As Laura and I are both foodies I’ve been lucky enough to eat myself through some local mexican delicacies. While some are not new to me, such as Guacamole (though it tastes a lot better here, especially with a cactus formed taco…), or Empanadas and Tortillas (though a lot more fun with all the different sauces), others were new, fascinating and delicios, such as:
“Chilaquiles” for desayuno, a rich dish made from fried and marinated corn tortilla triangles with meat, e.g pulled chicken, and covered with red or green salsa or mole sauce. It is commonly garnished with crema, shredded cheese and raw onion rings.
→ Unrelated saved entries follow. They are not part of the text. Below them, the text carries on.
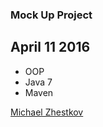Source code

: ### Mock Up Project

## April 11 2016

- OOP
- Java 7
- Maven


[Michael Zhestkov](mailto:michaelzhestkov@gmail.com)
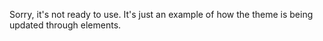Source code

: Sorry, it's not ready to use. It's just an example of how the theme is being updated through elements. 
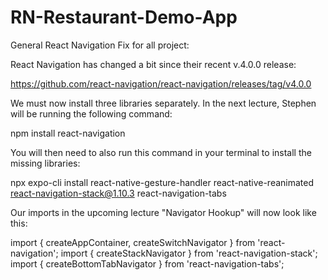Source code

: ﻿# RN-Restaurant-Demo-App


General React Navigation Fix for all project:

React Navigation has changed a bit since their recent v.4.0.0 release:

https://github.com/react-navigation/react-navigation/releases/tag/v4.0.0

We must now install three libraries separately. In the next lecture, Stephen will be running the following command:

npm install react-navigation

You will then need to also run this command in your terminal to install the missing libraries:

npx expo-cli install react-native-gesture-handler react-native-reanimated react-navigation-stack@1.10.3 react-navigation-tabs

Our imports in the upcoming lecture "Navigator Hookup" will now look like this:

import { createAppContainer, createSwitchNavigator } from 'react-navigation';
import { createStackNavigator } from 'react-navigation-stack';
import { createBottomTabNavigator } from 'react-navigation-tabs';
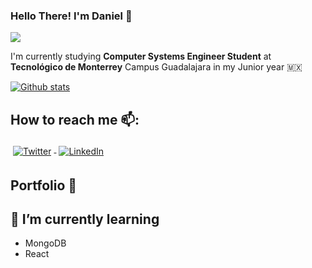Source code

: ### Hello There! I'm Daniel 👋 
![](https://komarev.com/ghpvc/?username=danielvelara&color=red)

<!--
<p align="center">
   <img src="https://media.giphy.com/media/WUlplcMpOCEmTGBtBW/giphy.gif" width="30"> 
   Full Stack | System Design | Micro Services | Competetive Programming | Machine Learning   
   <img src="https://media.giphy.com/media/WUlplcMpOCEmTGBtBW/giphy.gif" width="30">
</p>
-->



I'm currently studying **Computer Systems Engineer Student** at **Tecnológico de Monterrey** Campus Guadalajara in my Junior year 🇲🇽

[![Github stats](https://github-readme-stats.vercel.app/api?username=danielvelara&count_private=true&show_icons=true)](https://github.com/anuraghazra/github-readme-stats)





<!--
[![ReadMe Card](https://github-readme-stats.vercel.app/api/pin/?username=anuraghazra&repo=github-readme-stats)](https://github.com/anuraghazra/github-readme-stats)
-->

## How to reach me 📫:
<p align="left">
  <a href="https://twitter.com/danielvelara">
    <img src="https://raw.githubusercontent.com/MikeCodesDotNET/MikeCodesDotNET/a8abbf37441f3253f74ea255a47f289208d7568c/Resources/twitter.svg" alt="Twitter" style="vertical-align:top; margin:4px">
  </a>  

  <a href="https://www.linkedin.com/in/danielvelara/">
    <img src="https://raw.githubusercontent.com/MikeCodesDotNET/MikeCodesDotNET/a8abbf37441f3253f74ea255a47f289208d7568c/Resources/linkedIn.svg" alt="LinkedIn" style="vertical-align:top; margin:4px">
  </a>

<!--
  <a href="https://www.instagram.com/danielvelara/">
    <img src="https://raw.githubusercontent.com/MikeCodesDotNET/MikeCodesDotNET/a8abbf37441f3253f74ea255a47f289208d7568c/Resources/instagram.svg" alt="Instagram" style="vertical-align:top; margin:4px">
  </a>
-->
<!--
  <a href="https://www.meetup.com/members/186160064/">
    <img src="https://raw.githubusercontent.com/MikeCodesDotNET/MikeCodesDotNET/a8abbf37441f3253f74ea255a47f289208d7568c/Resources/meetup.svg" alt="Meetup" style="vertical-align:top; margin:4px">
  </a>
-->
<!--
   <a href="https://marketplace.visualstudio.com/publishers/MikeJames">
    <img src="https://raw.githubusercontent.com/MikeCodesDotNET/MikeCodesDotNET/a8abbf37441f3253f74ea255a47f289208d7568c/Resources/visualStudioExtensions.svg" alt="VS Marketplace" style="vertical-align:top; margin:4px">
  </a>
-->
<!--
 <a href="https://www.youtube.com/c/MichaelJames6/">
    <img src="https://raw.githubusercontent.com/MikeCodesDotNET/MikeCodesDotNET/a8abbf37441f3253f74ea255a47f289208d7568c/Resources/youTube.svg" alt="Youtube" style="vertical-align:top; margin:4px">
  </a>
</p>
-->

## Portfolio 💼


<!--

## Fun fact ⚡
## I’m currently working on 🔭
-->
## 🌱 I’m currently learning
- MongoDB
- React

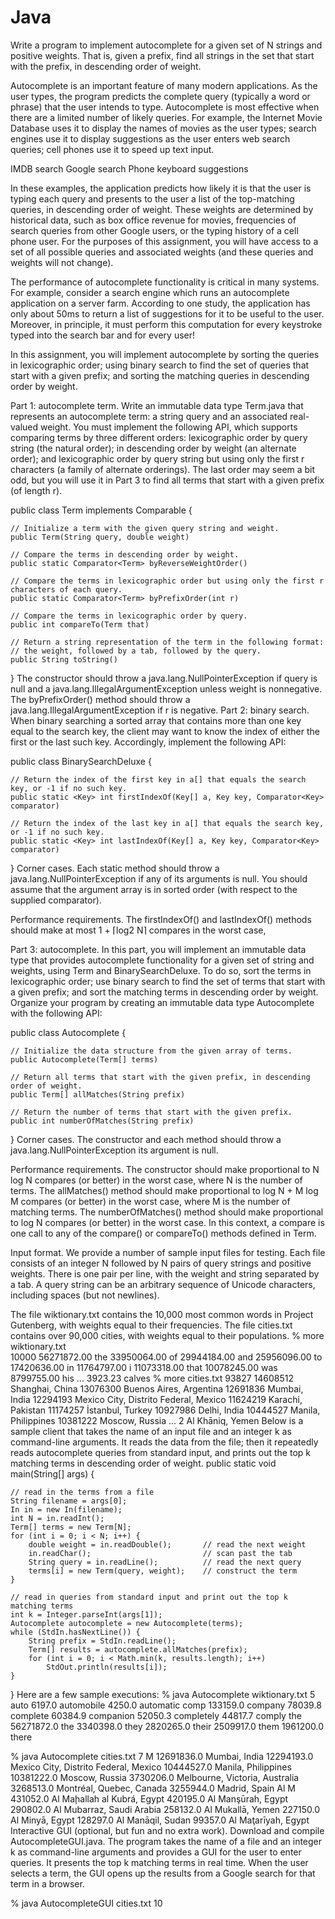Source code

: # Java
Write a program to implement autocomplete for a given set of N strings and positive weights. That is, given a prefix, find all strings in the set that start with the prefix, in descending order of weight.

Autocomplete is an important feature of many modern applications. As the user types, the program predicts the complete query (typically a word or phrase) that the user intends to type. Autocomplete is most effective when there are a limited number of likely queries. For example, the Internet Movie Database uses it to display the names of movies as the user types; search engines use it to display suggestions as the user enters web search queries; cell phones use it to speed up text input.

IMDB search    Google search    Phone keyboard suggestions

In these examples, the application predicts how likely it is that the user is typing each query and presents to the user a list of the top-matching queries, in descending order of weight. These weights are determined by historical data, such as box office revenue for movies, frequencies of search queries from other Google users, or the typing history of a cell phone user. For the purposes of this assignment, you will have access to a set of all possible queries and associated weights (and these queries and weights will not change).

The performance of autocomplete functionality is critical in many systems. For example, consider a search engine which runs an autocomplete application on a server farm. According to one study, the application has only about 50ms to return a list of suggestions for it to be useful to the user. Moreover, in principle, it must perform this computation for every keystroke typed into the search bar and for every user!

In this assignment, you will implement autocomplete by sorting the queries in lexicographic order; using binary search to find the set of queries that start with a given prefix; and sorting the matching queries in descending order by weight.

Part 1: autocomplete term. Write an immutable data type Term.java that represents an autocomplete term: a string query and an associated real-valued weight. You must implement the following API, which supports comparing terms by three different orders: lexicographic order by query string (the natural order); in descending order by weight (an alternate order); and lexicographic order by query string but using only the first r characters (a family of alternate orderings). The last order may seem a bit odd, but you will use it in Part 3 to find all terms that start with a given prefix (of length r).

public class Term implements Comparable<Term> {

    // Initialize a term with the given query string and weight.
    public Term(String query, double weight)

    // Compare the terms in descending order by weight.
    public static Comparator<Term> byReverseWeightOrder()

    // Compare the terms in lexicographic order but using only the first r characters of each query.
    public static Comparator<Term> byPrefixOrder(int r)

    // Compare the terms in lexicographic order by query.
    public int compareTo(Term that)

    // Return a string representation of the term in the following format:
    // the weight, followed by a tab, followed by the query.
    public String toString()
}
The constructor should throw a java.lang.NullPointerException if query is null and a java.lang.IllegalArgumentException unless weight is nonnegative. The byPrefixOrder() method should throw a java.lang.IllegalArgumentException if r is negative.
Part 2: binary search. When binary searching a sorted array that contains more than one key equal to the search key, the client may want to know the index of either the first or the last such key. Accordingly, implement the following API:

public class BinarySearchDeluxe {

    // Return the index of the first key in a[] that equals the search key, or -1 if no such key.
    public static <Key> int firstIndexOf(Key[] a, Key key, Comparator<Key> comparator)

    // Return the index of the last key in a[] that equals the search key, or -1 if no such key.
    public static <Key> int lastIndexOf(Key[] a, Key key, Comparator<Key> comparator)
}
Corner cases.  Each static method should throw a java.lang.NullPointerException if any of its arguments is null. You should assume that the argument array is in sorted order (with respect to the supplied comparator).

Performance requirements.  The firstIndexOf() and lastIndexOf() methods should make at most 1 + ⌈log2 N⌉ compares in the worst case,

Part 3: autocomplete. In this part, you will implement an immutable data type that provides autocomplete functionality for a given set of string and weights, using Term and BinarySearchDeluxe. To do so, sort the terms in lexicographic order; use binary search to find the set of terms that start with a given prefix; and sort the matching terms in descending order by weight. Organize your program by creating an immutable data type Autocomplete with the following API:

public class Autocomplete {

    // Initialize the data structure from the given array of terms.
    public Autocomplete(Term[] terms)

    // Return all terms that start with the given prefix, in descending order of weight.
    public Term[] allMatches(String prefix)

    // Return the number of terms that start with the given prefix.
    public int numberOfMatches(String prefix)
}
Corner cases.  The constructor and each method should throw a java.lang.NullPointerException its argument is null.

Performance requirements.  The constructor should make proportional to N log N compares (or better) in the worst case, where N is the number of terms. The allMatches() method should make proportional to log N + M log M compares (or better) in the worst case, where M is the number of matching terms. The numberOfMatches() method should make proportional to log N compares (or better) in the worst case. In this context, a compare is one call to any of the compare() or compareTo() methods defined in Term.

Input format. We provide a number of sample input files for testing. Each file consists of an integer N followed by N pairs of query strings and positive weights. There is one pair per line, with the weight and string separated by a tab. A query string can be an arbitrary sequence of Unicode characters, including spaces (but not newlines).

The file wiktionary.txt contains the 10,000 most common words in Project Gutenberg, with weights equal to their frequencies.
The file cities.txt contains over 90,000 cities, with weights equal to their populations.
% more wiktionary.txt     
10000
   56271872.00	the
   33950064.00	of
   29944184.00	and
   25956096.00	to
   17420636.00	in
   11764797.00	i
   11073318.00	that
   10078245.00	was
    8799755.00	his
                ...
       3923.23	calves
% more cities.txt
93827
      14608512	Shanghai, China
      13076300	Buenos Aires, Argentina
      12691836	Mumbai, India
      12294193	Mexico City, Distrito Federal, Mexico
      11624219	Karachi, Pakistan
      11174257	İstanbul, Turkey
      10927986	Delhi, India
      10444527	Manila, Philippines
      10381222	Moscow, Russia
                ...
             2	Al Khāniq, Yemen
Below is a sample client that takes the name of an input file and an integer k as command-line arguments. It reads the data from the file; then it repeatedly reads autocomplete queries from standard input, and prints out the top k matching terms in descending order of weight.
public static void main(String[] args) {

    // read in the terms from a file
    String filename = args[0];
    In in = new In(filename);
    int N = in.readInt();
    Term[] terms = new Term[N];
    for (int i = 0; i < N; i++) {
        double weight = in.readDouble();       // read the next weight
        in.readChar();                         // scan past the tab
        String query = in.readLine();          // read the next query
        terms[i] = new Term(query, weight);    // construct the term
    }

    // read in queries from standard input and print out the top k matching terms
    int k = Integer.parseInt(args[1]);
    Autocomplete autocomplete = new Autocomplete(terms);
    while (StdIn.hasNextLine()) {
        String prefix = StdIn.readLine();
        Term[] results = autocomplete.allMatches(prefix);
        for (int i = 0; i < Math.min(k, results.length); i++)
            StdOut.println(results[i]);
    }
}
Here are a few sample executions:
% java Autocomplete wiktionary.txt 5
auto
        6197.0  automobile
        4250.0  automatic
comp
      133159.0  company
       78039.8  complete
       60384.9  companion
       52050.3  completely
       44817.7  comply
the
    56271872.0  the
     3340398.0  they
     2820265.0  their
     2509917.0  them
     1961200.0  there
        	
% java Autocomplete cities.txt 7
M
    12691836.0  Mumbai, India
    12294193.0  Mexico City, Distrito Federal, Mexico
    10444527.0  Manila, Philippines
    10381222.0  Moscow, Russia
     3730206.0  Melbourne, Victoria, Australia
     3268513.0  Montréal, Quebec, Canada
     3255944.0  Madrid, Spain
Al M
      431052.0  Al Maḩallah al Kubrá, Egypt
      420195.0  Al Manşūrah, Egypt
      290802.0  Al Mubarraz, Saudi Arabia
      258132.0  Al Mukallā, Yemen
      227150.0  Al Minyā, Egypt
      128297.0  Al Manāqil, Sudan
       99357.0  Al Maţarīyah, Egypt
Interactive GUI (optional, but fun and no extra work). Download and compile AutocompleteGUI.java. The program takes the name of a file and an integer k as command-line arguments and provides a GUI for the user to enter queries. It presents the top k matching terms in real time. When the user selects a term, the GUI opens up the results from a Google search for that term in a browser.

% java AutocompleteGUI cities.txt 10
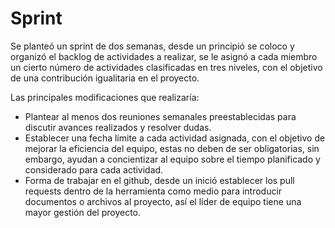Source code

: # Sprint
Se planteó un sprint de dos semanas, desde un principió se coloco y organizó el backlog de actividades a realizar, se le asignó a cada miembro un cierto número de actividades clasificadas en tres niveles, con el objetivo de una contribución igualitaria en el proyecto.

Las principales modificaciones que realizaría:
- Plantear al menos dos reuniones semanales preestablecidas para discutir avances realizados y resolver dudas.
- Establecer una fecha límite a cada actividad asignada, con el objetivo de mejorar la eficiencia del equipo, estas no deben de ser obligatorias, sin embargo, ayudan a concientizar al equipo sobre el tiempo planificado y considerado para cada actividad.
- Forma de trabajar en el github, desde un inició establecer los pull requests dentro de la herramienta como medio para introducir documentos o archivos al proyecto, así el líder de equipo tiene una mayor gestión del proyecto.
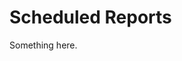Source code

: [title]: # (Scheduled Reports)
[tags]: # (XXX)
[priority]: # (3140)
# Scheduled Reports
Something here.
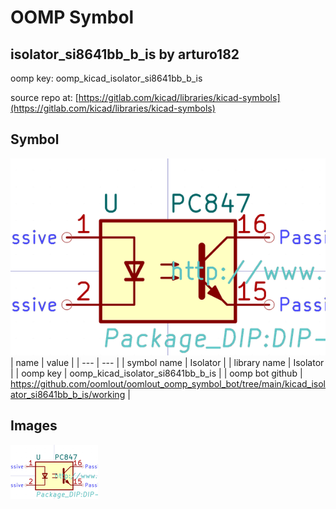 # OOMP Symbol  
## isolator_si8641bb_b_is  by arturo182  
  
oomp key: oomp_kicad_isolator_si8641bb_b_is  
  
source repo at: [https://gitlab.com/kicad/libraries/kicad-symbols](https://gitlab.com/kicad/libraries/kicad-symbols)  
## Symbol  
  
[![working.png](working_600.png)](working.png)  
| name | value | 
| --- | --- | 
| symbol name | Isolator | 
| library name | Isolator | 
| oomp key | oomp_kicad_isolator_si8641bb_b_is | 
| oomp bot github | https://github.com/oomlout/oomlout_oomp_symbol_bot/tree/main/kicad_isolator_si8641bb_b_is/working | 
## Images  
  
[![working.png](working_140.png)](working.png)  
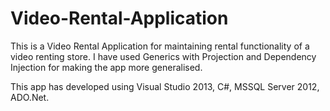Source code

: # Video-Rental-Application
This is a Video Rental Application for maintaining rental functionality of a video renting store. I have used Generics with Projection and Dependency Injection for making the app more generalised.

This app has developed using Visual Studio 2013, C#, MSSQL Server 2012, ADO.Net.
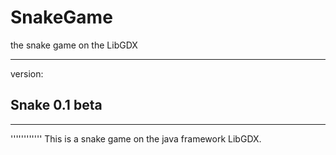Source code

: # SnakeGame
the snake game on the LibGDX

----------
version:

Snake 0.1 beta
----------


--------------
''''''''''''
This is a snake game on the java framework LibGDX.

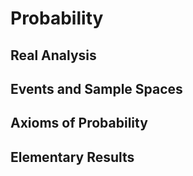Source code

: # Probability

## Real Analysis

## Events and Sample Spaces

## Axioms of Probability

## Elementary Results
Accompanied by a pot of café de olla – coffee simmered with cinnamon, sugar, and other spice – you’ll be really stuffed but happy…
One of the many street food options is “Elote“, roasted corn on the cob spread with loads of mayonnaise, rolled in grated cheese with a little (or a lot) of cayenne on top… not a very light option, but very delicious.
As for soup there’s “Pozole“, a traditional soup or made from hominy, with meat and seasoned and garnished with shredded cabbage, chile peppers, onion, garlic, radishes, avocado, salsa and limes and topped with fried tortilla triangles.
My favourite though was “Chile en Nogada“, a seasonal dish translating to “chilies in walnut sauce”. This dish is traditionally served in the month of September – its red, white and green colors mimic the Mexican flag, these colours being present everywhere during independence month! Itis made of a large green poblada chili (not spicy) filled with picadillo (a mixture of shredded meat, aromatics, fruits and spices) topped with a walnut-based cream sauce and pomegranate seeds… yummy!
P.S. The title of this blogpost is also the title of a hideous song written for the Football World Cup in Mexico in 1986 and sung by the German National Team. It is still quite known in Germany. Hilarious.